2. The Trust Deficit
DFS depend on customers’ trust in the systems and agents used to deliver the service even more than in traditional financial services. Protecting the customer and minimising the risks as he/she uses the service is essential to build and maintain that trust. And yet, in most of the 20 markets where MicroSave has worked on DFS, a combination of service/system downtime, agent illiquidity and churn, complex USSD/SMS-based user interfaces, and poor customer recourse means that there is limited trust in DFS. As a result, many users prefer to perform over-the-counter (OTC) transactions rather than take the risk of keeping money in their wallets or sending it to the wrong recipient. We often hear that financial education or marketing will overcome these barriers – but I suspect that this belief is over-optimistic.
Many of these issues require providers to invest more in their platforms and agent networks in order to build a comprehensive and thus profitable digital ecosystem, beyond an OTC-based and payments-dominated one. This is a “hygiene factor” pre-requisite for transforming DFS into real financial inclusion and rolling out a range of services.
Smart phones may provide the key to realising the full potential of DFS ecosystems. Smart phones allow us to build interfaces that are much more intuitive for the end-user, and to reflect the mental models that poor people use to manage their money.
Zooming out to see the big picture
Ultimately we need an over-arching strategy to address the two inter-related challenges of trust and digital credit.

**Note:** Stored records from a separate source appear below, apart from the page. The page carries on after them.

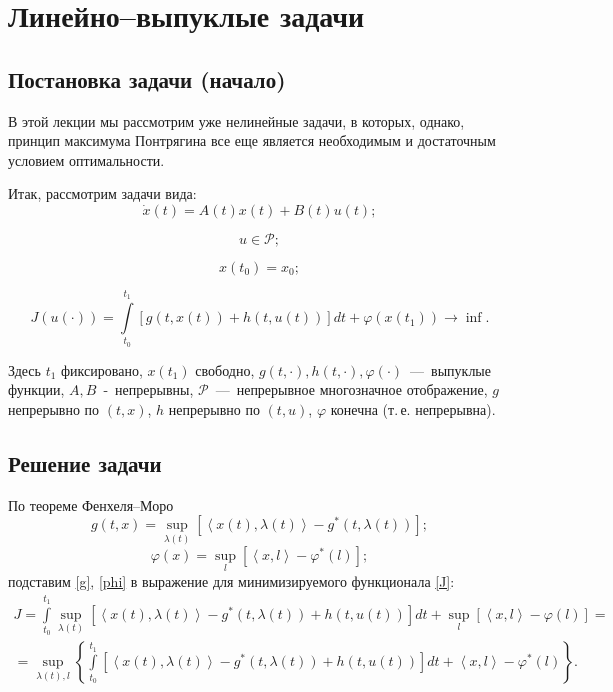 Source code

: \section{Линейно--выпуклые задачи}
\subsection{Постановка задачи (начало)}
\par В этой лекции мы рассмотрим уже нелинейные задачи, в которых, однако, принцип максимума Понтрягина все еще является необходимым и достаточным условием оптимальности.
\par Итак, рассмотрим задачи вида:
\begin{equation}
	\dot{x}(t)=A(t)x(t)+B(t)u(t);
\end{equation}

\begin{equation}
	u \in \mathcal{P};
\end{equation}

\begin{equation}
	x(t_0)=x_0;
\end{equation}

\begin{equation}\label{J}
	J(u(\cdot)) =
	  \int\limits_{t_0}^{t_1}[g(t,x(t))+h(t,u(t))]dt+\varphi(x(t_1)) \rightarrow \inf.
\end{equation}

Здесь $ t_1 $ фиксировано, $x(t_1)$ свободно, $g(t,\cdot),h(t,\cdot),\varphi(\cdot)$~---~выпуклые функции, $A,B$~-~непрерывны, $\mathcal{P}$~---~непрерывное многозначное отображение, $g$ непрерывно по $(t,x)$, $h$ непрерывно по $(t,u)$, $\varphi$ конечна (т.\,е. непрерывна).
\subsection{Решение задачи}
\par По теореме Фенхеля--Моро
\begin{equation}\label{g}
g(t,x)=\sup_{\lambda(t)}\left[\left< x(t),\lambda(t) \right> - g^*(t,\lambda(t) )\right];
\end{equation}
\begin{equation}\label{phi}
\varphi(x)=\sup_{l}\left[\left<x,l\right> - \varphi^*(l)\right];
\end{equation}
подставим \eqref{g}, \eqref{phi} в выражение для минимизируемого функционала \eqref{J}:
\begin{multline}\label{JJ}
J=\int\limits_{t_0}^{t_1}\sup_{\lambda(t)}\left[\left< x(t),\lambda(t) \right> - g^*(t,\lambda(t)) +h(t,u(t))\right] dt + \sup_{l}\left[\left<x,l\right> - \varphi(l)\right]=\\=\sup_{\lambda(t),l}\left\lbrace \int\limits_{t_0}^{t_1}\left[\left< x(t),\lambda(t) \right> - g^*(t,\lambda(t)) +h(t,u(t))\right] dt + \left<x,l\right> - \varphi^*(l)\right\rbrace.
\end{multline}

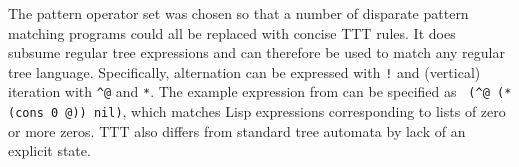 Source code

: \documentclass[a4,11pt]{article}
\begin{document}




The pattern operator set was chosen so that a number of disparate pattern matching programs could all be replaced with concise TTT rules. It does subsume regular tree expressions and can therefore be used to match any regular tree language.  Specifically, alternation can be expressed with \texttt{!} and (vertical) iteration with \texttt{\^{}@} and \texttt{*}.  The example expression from \cite{Comon:2007} can be specified as \texttt{ (\^{}@ (* (cons 0 @)) nil)}, which matches Lisp expressions corresponding to lists of zero or more zeros.  TTT also differs from standard tree automata by lack of an explicit state.
\end{document}
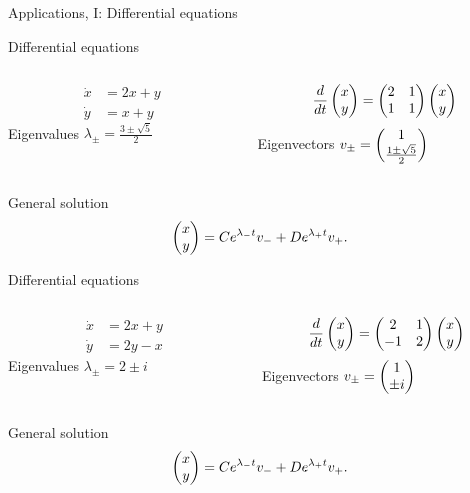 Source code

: \documentclass{beamer}
\begin{document}
\begin{frame}
\begin{center}
{\huge Applications, I: Differential equations}
\end{center}


\end{frame}
\begin{frame}
{Differential equations}


\begin{columns}[t]
\begin{column}{0.4\textwidth}
\begin{align*}
\dot{x}&=2x+y\\
\dot{y}&=x+y
\end{align*}
\vspace{0.5cm}
Eigenvalues \(\lambda_{\pm}=\frac{3\pm\sqrt{5}}{2}\)
\end{column}
\begin{column}{0.45\textwidth}
\[\frac{d}{dt}\begin{pmatrix} x \\ y \end{pmatrix}=\begin{pmatrix} 2 & 1\\ 1 &
1\end{pmatrix}\begin{pmatrix} x \\ y \end{pmatrix}\]
Eigenvectors \(v_{\pm}=\begin{pmatrix} 1 \\ \frac{1\pm\sqrt{5}}{2}\end{pmatrix}\)
\end{column}
\end{columns}


 General solution
\[\begin{pmatrix} x \\ y\end{pmatrix}=Ce^{\lambda_-t}v_-+De^{\lambda_+t}v_+.\]


\end{frame}
\begin{frame}
{Differential equations}


\begin{columns}[t]
\begin{column}{0.4\textwidth}
\begin{align*}
\dot{x}&=2x+y\\
\dot{y}&=2y-x
\end{align*}
\vspace{0.5cm}
Eigenvalues \(\lambda_{\pm}=2\pm i\)
\end{column}
\begin{column}{0.45\textwidth}
\[\frac{d}{dt}\begin{pmatrix} x \\ y \end{pmatrix}=\begin{pmatrix} 2 & 1\\ -1 &
2\end{pmatrix}\begin{pmatrix} x \\ y \end{pmatrix}\]
Eigenvectors \(v_{\pm}=\begin{pmatrix} 1 \\ \pm i\end{pmatrix}\)
\end{column}
\end{columns}


 General solution
\[\begin{pmatrix} x \\ y\end{pmatrix}=Ce^{\lambda_-t}v_-+De^{\lambda_+t}v_+.\]


\end{frame}
\end{document}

We need to encourage low-income people to maintain and use digital liquidity, thus deepening their digital footprints and allowing digital credit providers to reduce their interest rates. G2P and other bulk payments will be key to creating digital liquidity – some important work is underway on this already. Digitising a wide variety of value chains and procurement/distribution platforms as well as retail merchant acceptance ecosystems will also be essential to keeping money digital and circulating it.
But the success of these efforts will depend on addressing the hygiene factors that currently undermine trust in digital financial services. Only this will lead to a trusted, convenient and efficient digital ecosystem, with increased volumes, reduced costs, increased providers’ profitability and, ultimately, deeper digital footprints to inform digital lending operations.